Segment Start: DATA PROVIDED

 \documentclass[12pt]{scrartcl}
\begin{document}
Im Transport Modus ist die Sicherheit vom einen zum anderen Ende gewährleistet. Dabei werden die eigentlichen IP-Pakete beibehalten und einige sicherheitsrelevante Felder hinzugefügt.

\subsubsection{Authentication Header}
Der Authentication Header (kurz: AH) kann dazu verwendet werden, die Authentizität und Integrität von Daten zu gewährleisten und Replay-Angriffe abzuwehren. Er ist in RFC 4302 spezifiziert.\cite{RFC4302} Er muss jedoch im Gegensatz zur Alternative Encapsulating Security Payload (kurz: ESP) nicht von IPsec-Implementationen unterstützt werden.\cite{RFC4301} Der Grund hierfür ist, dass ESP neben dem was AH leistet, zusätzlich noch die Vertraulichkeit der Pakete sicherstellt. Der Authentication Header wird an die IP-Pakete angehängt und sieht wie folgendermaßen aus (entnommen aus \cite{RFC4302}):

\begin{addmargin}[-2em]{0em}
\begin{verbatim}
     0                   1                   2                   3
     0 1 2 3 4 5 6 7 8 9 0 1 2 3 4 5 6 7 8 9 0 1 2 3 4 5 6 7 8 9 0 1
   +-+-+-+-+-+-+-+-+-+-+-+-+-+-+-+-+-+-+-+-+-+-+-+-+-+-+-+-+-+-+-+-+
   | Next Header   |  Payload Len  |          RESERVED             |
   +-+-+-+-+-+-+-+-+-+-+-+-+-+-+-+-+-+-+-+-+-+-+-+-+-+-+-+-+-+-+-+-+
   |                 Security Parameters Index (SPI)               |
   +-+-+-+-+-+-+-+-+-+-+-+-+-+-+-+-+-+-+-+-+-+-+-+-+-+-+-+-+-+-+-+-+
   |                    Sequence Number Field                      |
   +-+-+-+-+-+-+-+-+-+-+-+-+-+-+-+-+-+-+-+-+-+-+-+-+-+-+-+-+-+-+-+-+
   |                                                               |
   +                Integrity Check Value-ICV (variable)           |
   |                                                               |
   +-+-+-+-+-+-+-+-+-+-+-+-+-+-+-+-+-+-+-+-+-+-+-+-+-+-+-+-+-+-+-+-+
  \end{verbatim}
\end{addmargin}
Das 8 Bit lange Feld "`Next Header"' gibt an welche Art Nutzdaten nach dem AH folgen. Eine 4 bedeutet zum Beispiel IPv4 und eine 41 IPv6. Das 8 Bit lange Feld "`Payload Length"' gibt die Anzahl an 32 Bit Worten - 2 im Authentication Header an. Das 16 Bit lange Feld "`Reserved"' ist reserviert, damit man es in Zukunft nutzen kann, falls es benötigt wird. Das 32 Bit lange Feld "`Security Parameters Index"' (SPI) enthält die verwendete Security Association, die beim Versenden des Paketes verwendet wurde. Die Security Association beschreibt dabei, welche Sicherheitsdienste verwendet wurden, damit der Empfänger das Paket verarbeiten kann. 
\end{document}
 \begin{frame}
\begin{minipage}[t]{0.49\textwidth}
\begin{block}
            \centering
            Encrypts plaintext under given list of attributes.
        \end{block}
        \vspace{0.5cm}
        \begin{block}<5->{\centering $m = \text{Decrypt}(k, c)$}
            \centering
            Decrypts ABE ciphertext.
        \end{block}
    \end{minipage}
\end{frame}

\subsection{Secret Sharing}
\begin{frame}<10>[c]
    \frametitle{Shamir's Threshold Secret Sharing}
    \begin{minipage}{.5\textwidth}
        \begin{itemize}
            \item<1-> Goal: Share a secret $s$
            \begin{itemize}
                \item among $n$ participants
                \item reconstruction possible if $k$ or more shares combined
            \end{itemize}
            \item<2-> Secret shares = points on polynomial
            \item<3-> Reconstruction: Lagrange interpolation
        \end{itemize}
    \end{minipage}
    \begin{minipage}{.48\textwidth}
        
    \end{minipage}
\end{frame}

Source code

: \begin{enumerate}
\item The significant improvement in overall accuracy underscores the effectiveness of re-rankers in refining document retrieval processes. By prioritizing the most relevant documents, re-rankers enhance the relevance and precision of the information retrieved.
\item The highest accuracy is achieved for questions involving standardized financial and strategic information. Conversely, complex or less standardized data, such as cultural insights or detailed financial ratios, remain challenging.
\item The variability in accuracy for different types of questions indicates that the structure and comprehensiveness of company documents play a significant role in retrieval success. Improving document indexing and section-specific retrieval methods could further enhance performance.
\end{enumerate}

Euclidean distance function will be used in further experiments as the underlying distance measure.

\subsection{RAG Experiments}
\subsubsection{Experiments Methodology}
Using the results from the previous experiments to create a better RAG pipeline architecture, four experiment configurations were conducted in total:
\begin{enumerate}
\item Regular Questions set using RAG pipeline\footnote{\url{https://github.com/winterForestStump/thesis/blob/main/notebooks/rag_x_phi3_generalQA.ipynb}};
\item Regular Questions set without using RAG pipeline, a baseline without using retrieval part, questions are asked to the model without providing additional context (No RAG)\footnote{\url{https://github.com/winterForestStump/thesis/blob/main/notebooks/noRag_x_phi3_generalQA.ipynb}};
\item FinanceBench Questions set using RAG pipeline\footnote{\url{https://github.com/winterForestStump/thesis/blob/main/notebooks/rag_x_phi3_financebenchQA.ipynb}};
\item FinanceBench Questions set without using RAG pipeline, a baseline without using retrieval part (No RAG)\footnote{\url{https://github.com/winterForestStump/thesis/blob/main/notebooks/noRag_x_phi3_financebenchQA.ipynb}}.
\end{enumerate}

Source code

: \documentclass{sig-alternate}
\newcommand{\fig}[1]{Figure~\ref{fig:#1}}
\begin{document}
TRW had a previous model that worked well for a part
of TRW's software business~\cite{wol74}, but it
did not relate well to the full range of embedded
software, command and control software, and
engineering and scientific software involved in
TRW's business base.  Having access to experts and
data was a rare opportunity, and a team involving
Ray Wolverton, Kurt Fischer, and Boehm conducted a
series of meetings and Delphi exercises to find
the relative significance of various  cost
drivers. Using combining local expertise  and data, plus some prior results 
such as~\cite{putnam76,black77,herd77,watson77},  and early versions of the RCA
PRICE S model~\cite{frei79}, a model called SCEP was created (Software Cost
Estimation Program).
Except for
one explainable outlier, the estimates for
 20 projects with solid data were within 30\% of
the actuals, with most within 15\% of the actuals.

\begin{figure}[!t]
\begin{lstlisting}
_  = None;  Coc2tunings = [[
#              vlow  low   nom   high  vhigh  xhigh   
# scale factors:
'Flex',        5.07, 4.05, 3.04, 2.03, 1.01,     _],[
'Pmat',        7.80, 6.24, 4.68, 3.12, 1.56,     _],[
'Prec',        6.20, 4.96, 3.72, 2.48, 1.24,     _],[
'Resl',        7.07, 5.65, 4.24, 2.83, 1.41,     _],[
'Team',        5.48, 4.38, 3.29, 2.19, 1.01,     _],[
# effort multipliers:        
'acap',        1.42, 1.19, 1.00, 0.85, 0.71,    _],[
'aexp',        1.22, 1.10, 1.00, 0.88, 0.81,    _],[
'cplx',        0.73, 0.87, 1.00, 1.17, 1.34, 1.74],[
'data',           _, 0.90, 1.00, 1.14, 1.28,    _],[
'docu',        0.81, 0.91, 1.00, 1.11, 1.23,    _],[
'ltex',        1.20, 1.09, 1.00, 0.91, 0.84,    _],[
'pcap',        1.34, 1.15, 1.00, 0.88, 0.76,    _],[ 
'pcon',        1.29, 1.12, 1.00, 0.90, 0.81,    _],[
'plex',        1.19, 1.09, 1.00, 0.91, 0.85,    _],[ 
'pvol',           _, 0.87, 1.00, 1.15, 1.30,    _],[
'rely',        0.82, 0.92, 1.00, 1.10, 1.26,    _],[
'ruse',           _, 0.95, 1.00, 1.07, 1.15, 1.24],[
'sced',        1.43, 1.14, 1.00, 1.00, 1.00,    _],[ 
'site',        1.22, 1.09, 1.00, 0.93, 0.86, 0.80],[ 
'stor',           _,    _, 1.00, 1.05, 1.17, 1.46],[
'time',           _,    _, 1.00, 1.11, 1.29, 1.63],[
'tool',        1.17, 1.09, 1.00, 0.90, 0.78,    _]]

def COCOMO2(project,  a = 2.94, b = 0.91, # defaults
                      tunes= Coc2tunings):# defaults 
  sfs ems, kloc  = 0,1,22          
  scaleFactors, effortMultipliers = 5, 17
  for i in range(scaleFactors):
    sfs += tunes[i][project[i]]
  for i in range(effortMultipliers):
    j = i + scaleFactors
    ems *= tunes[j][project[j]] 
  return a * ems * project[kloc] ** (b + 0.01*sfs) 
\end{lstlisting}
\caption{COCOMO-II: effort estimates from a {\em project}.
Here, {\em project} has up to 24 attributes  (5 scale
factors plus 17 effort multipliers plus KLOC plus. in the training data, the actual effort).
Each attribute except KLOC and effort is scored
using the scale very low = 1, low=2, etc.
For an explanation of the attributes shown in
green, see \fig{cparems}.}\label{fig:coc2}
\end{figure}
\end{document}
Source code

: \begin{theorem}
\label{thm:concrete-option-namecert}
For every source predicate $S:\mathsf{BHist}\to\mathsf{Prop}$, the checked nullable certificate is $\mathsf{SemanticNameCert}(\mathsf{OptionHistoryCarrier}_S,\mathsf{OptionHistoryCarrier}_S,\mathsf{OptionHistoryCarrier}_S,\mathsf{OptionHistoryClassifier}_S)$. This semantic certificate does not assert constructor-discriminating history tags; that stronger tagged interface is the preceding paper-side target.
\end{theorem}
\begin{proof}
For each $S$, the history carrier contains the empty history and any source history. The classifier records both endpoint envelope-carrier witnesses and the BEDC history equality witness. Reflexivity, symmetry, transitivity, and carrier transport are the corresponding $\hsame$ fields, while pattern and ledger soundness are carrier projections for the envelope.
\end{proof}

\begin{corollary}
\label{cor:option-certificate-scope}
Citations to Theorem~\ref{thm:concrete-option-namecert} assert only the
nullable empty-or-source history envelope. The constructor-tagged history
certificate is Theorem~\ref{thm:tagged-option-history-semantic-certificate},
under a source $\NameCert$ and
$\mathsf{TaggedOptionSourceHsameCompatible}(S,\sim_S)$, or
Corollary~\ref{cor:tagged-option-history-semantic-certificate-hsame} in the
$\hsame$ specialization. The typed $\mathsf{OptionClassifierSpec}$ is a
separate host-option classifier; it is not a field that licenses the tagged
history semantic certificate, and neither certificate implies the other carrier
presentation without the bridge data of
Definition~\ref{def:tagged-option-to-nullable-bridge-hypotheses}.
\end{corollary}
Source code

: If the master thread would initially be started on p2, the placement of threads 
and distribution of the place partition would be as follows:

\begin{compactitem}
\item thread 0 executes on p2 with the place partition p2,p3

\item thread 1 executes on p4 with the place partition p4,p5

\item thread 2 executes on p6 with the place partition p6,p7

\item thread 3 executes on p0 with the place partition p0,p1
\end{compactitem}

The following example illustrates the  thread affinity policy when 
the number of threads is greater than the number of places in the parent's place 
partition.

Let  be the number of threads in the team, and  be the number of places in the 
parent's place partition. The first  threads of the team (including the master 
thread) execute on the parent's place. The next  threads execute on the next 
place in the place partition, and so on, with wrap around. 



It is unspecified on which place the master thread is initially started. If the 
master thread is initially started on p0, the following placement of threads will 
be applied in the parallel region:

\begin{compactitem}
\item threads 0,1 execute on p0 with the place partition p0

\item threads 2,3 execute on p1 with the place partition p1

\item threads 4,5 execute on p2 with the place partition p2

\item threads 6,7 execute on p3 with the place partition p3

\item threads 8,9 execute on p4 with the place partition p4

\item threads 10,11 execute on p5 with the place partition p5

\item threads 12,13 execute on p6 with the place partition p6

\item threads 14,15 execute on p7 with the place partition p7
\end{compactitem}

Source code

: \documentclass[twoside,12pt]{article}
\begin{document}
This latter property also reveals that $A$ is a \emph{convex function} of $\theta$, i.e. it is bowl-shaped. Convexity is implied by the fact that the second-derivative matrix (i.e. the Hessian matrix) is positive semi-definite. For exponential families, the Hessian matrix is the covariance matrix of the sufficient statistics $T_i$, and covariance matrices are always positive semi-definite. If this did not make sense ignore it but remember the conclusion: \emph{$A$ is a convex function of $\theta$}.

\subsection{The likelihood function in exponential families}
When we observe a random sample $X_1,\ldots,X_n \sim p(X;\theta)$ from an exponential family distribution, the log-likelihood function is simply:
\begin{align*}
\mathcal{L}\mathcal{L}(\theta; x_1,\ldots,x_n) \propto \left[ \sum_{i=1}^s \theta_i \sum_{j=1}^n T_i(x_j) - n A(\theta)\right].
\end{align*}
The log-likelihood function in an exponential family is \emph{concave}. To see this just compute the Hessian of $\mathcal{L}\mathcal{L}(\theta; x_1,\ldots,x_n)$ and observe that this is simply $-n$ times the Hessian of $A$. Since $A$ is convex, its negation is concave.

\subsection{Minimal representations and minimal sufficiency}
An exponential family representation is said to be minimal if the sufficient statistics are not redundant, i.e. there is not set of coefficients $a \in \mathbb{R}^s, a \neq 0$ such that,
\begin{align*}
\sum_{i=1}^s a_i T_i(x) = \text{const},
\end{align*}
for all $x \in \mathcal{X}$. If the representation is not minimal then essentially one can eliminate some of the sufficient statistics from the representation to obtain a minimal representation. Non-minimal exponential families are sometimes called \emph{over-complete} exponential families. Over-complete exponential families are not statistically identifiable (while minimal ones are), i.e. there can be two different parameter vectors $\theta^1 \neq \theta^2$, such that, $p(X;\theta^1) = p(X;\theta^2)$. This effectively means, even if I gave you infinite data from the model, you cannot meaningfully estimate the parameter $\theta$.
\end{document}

Segment End: DATA PROVIDED

▸ **AIM OF THE TASK**:
Your task for the entries above: copy exactly the span starting with the line with "place partition p2,p3" and going on through the line with "The following example", both lines included, and nothing else.

▸ **TASK SOLUTION**:
\item thread 0 executes on p2 with the place partition p2,p3

\item thread 1 executes on p4 with the place partition p4,p5

\item thread 2 executes on p6 with the place partition p6,p7

\item thread 3 executes on p0 with the place partition p0,p1
\end{compactitem}

The following example illustrates the  thread affinity policy when 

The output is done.